Cuando desesperado por estas dificultades buscaba inútilmente la manera de evitarlas, se detuvo de pronto iluminado por una idea salvadora.

Con el entrecejo fruncido permaneció un instante inmóvil y, luego, girando sobre sus talones volvió atrás, desandando el camino recorrido. Marchaba por una amplia galería de arrastre sorteando las invisibles traviesas que sujetaban los delgados carriles de acero. De súbito torció a la derecha y se internó en una “revuelta” estrecha empinada y bajísima. Encorvado hasta tocar con las manos el suelo fangoso, remontó trabajosamente el pasadizo, y se encontró en una galería paralela a la que acababa de abandonar. Era un viejo túnel fuera de servicio que comunicaba con el pique por una abertura situada a treinta metros encima de la entrada de la galería principal.

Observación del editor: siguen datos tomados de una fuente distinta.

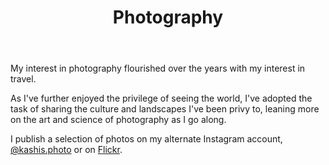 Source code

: ---
templateKey: photography-page
title: Photography
description: Some of the photos that I take
image: /img/photo-flecks-of-sunrise.jpg
body: |
  My interest in photography flourished over the years with my interest in travel.

  As I've further enjoyed the privilege of seeing the world, I've adopted the task of sharing the culture and landscapes I've been privy to, leaning more on the art and science of photography as I go along.
  
  I publish a selection of photos on my alternate Instagram account, <a href="https://www.instagram.com/kashis.photo/" title="See my photos on Instagram" target="blank" rel="noopener">@kashis.photo</a> or on <a href="https://www.flickr.com/people/kashisau/" title="See my photos on Flickr" target="blank" rel="noopener">Flickr</a>.
ctaPrimary:
  btnText: "@kashis.photo on Instagram"
  url: https://www.instagram.com/kashis.photo/
  title: See my photos on Instagram
ctaSecondary:
  btnText: "See my photos on Flickr"
  url: https://www.flickr.com/people/kashisau/
  title: See my photos on Flickr
photos:
  - babel:
    title: Tower of Babel
    blurb: A tower that is built for a yearly festival in Kathmandu Vally
    image: /img/photo-tower-of-babel.jpg
  - sunset:
    title: Sunset on the Arno
    blurb: Sunset captured on the Arno river in Florence
    image: /img/photo-sunset-on-the-arno.jpg
  - simrat:
    title: Simrat the baby elephant
    blurb: A rescued service elephant, Simrat, captured from our sunrise walk together with his mother and handlers
    image: /img/photo-stolid-majesty.jpg
  - himalayas:
    title: Sunrise in Jomsom
    blurb: The stillness of twilight captured just as the first sign of sunrise hits the Nepalese Himalayas
    image: /img/photo-sunrise-in-jomsom.jpg
  - mausoleum:
    title: Taj Mahal
    blurb: The magnificent Taj Mahal at sunrise, captured from the gardens in front
    image: /img/photo-taj-mahal-sunrise.jpg
  - sunrise:
    title: Flecks of sunrise
    blurb: The sky painted in a brilliant hue on the Annapurnia mountain range in Nepal
    image: /img/photo-flecks-of-sunrise.jpg
---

Después de algunos minutos de marcha se encontró delante del pozo.

De pie en el reborde saliente de la roca, sondeó la negra profundidad, de la que subía un vago murmullo de voces apagadas que indicaban la presencia de obreros en la puerta del corredor. Regis apagó la lámpara para que el reflejo de la luz no lo denunciase, e inclinándose un tanto y alargando la diestra al vacío, pudo tocar con la punta de los dedos uno de los cables niveles a lo largo de los cuales se deslizaba el ascensor. Su plan, aunque audaz y peligroso en extremo, era, sin embargo, facilísimo de ejecutar. Dentro de algunos minutos, terminada la hora de comida, la mina entera reanudaría su labor. Puesta la máquina en movimiento, mientras que el ascensor que estaba ahí, debajo de sus pies, llevaba a lo alto su carga mineral, en el otro, que estaba arriba, descendería el capataz mayor. Como la máquina trabajaría entonces en el mínimo de velocidad, podía, maniobrando con viveza y sangre fría, tomar a su paso por delante de él el ascensor, cogiéndose de una de las barras transversales del aparato. A esa hora estaba seguro de no encontrar arriba a ninguno de los jefes, y su escapada, salvo para unos pocos compañeros, pasaría desapercibida.

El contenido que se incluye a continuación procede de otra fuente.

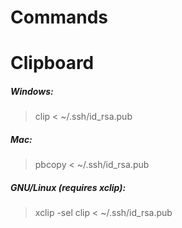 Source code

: Commands
===
# Clipboard
##### Windows:

> clip < ~/.ssh/id_rsa.pub

##### Mac:

> pbcopy < ~/.ssh/id_rsa.pub

##### GNU/Linux (requires xclip):

> xclip -sel clip < ~/.ssh/id_rsa.pub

Resuelto a llevar a cabo la tentativa y fijados en su cerebro los detalles del procedimiento, esperó, aguzando la vista y el oído, el instante de obrar.

Un débil resplandor brotaba de abajo permitiéndole descubrir la brillante superficie del delgado cable a cuya extremidad hallábase inmóvil el ascensor. De súbito, un ligerísimo rumor partió del pozo. Regis hizo un movimiento y se estremeció. Su oído ejercitado adivinó en aquellas vibraciones las sacudidas del hilo de señales que transmitían a la máquina el aviso de que, abajo, la maniobra para izar estaba lista.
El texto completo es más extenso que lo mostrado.